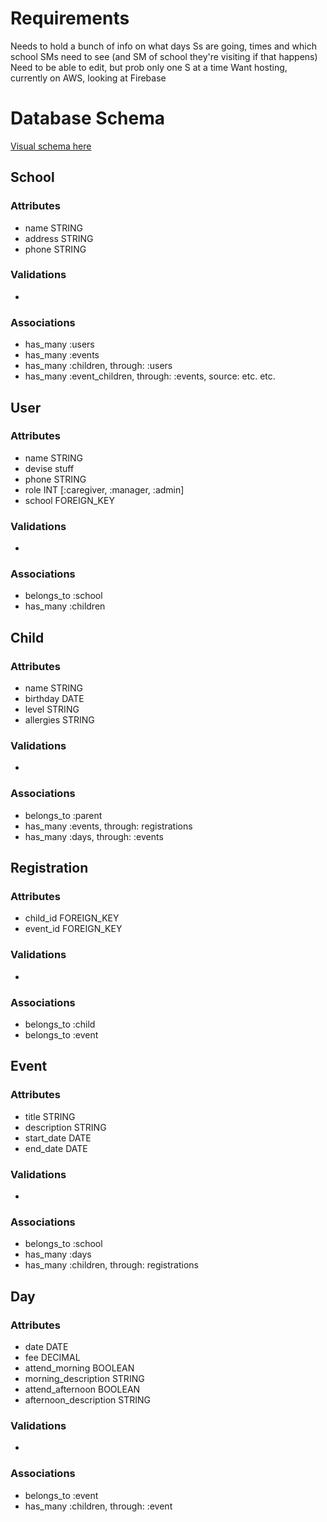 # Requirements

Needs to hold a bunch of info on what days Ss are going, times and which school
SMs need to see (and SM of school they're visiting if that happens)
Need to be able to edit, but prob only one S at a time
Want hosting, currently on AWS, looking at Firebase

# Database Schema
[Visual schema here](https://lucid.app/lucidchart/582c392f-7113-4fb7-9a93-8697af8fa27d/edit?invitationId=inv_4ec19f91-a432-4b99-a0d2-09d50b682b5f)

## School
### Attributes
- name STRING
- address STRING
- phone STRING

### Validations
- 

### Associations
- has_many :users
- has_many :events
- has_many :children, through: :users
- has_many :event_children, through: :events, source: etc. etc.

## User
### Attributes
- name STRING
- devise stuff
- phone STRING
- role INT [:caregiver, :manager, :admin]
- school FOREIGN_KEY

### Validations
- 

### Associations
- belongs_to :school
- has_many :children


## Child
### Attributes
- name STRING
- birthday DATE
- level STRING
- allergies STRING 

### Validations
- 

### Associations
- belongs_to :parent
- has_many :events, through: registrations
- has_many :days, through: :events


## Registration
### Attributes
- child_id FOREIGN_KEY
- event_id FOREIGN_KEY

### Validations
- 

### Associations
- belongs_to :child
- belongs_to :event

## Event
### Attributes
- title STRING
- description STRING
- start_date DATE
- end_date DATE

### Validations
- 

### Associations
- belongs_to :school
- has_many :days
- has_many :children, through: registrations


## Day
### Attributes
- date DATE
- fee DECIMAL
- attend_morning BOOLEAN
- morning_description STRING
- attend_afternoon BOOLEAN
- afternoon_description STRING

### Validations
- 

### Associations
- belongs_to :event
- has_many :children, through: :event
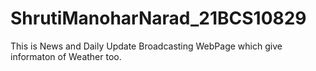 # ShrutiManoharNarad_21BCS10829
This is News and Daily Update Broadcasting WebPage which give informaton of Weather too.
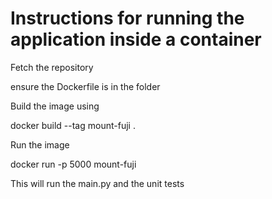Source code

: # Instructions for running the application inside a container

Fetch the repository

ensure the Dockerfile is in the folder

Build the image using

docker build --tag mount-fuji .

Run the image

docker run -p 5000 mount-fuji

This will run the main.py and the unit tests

# # # # #

### Problem
Print, exactly, each line above from the one with "- attend_afternoon BOOLEAN" to the one with "Source code", end lines included. Leave pictures out of it.

### Answer section
- attend_afternoon BOOLEAN
- afternoon_description STRING

### Validations
- 

### Associations
- belongs_to :event
- has_many :children, through: :event
 # ShrutiManoharNarad_21BCS10829
This is News and Daily Update Broadcasting WebPage which give informaton of Weather too.
Source code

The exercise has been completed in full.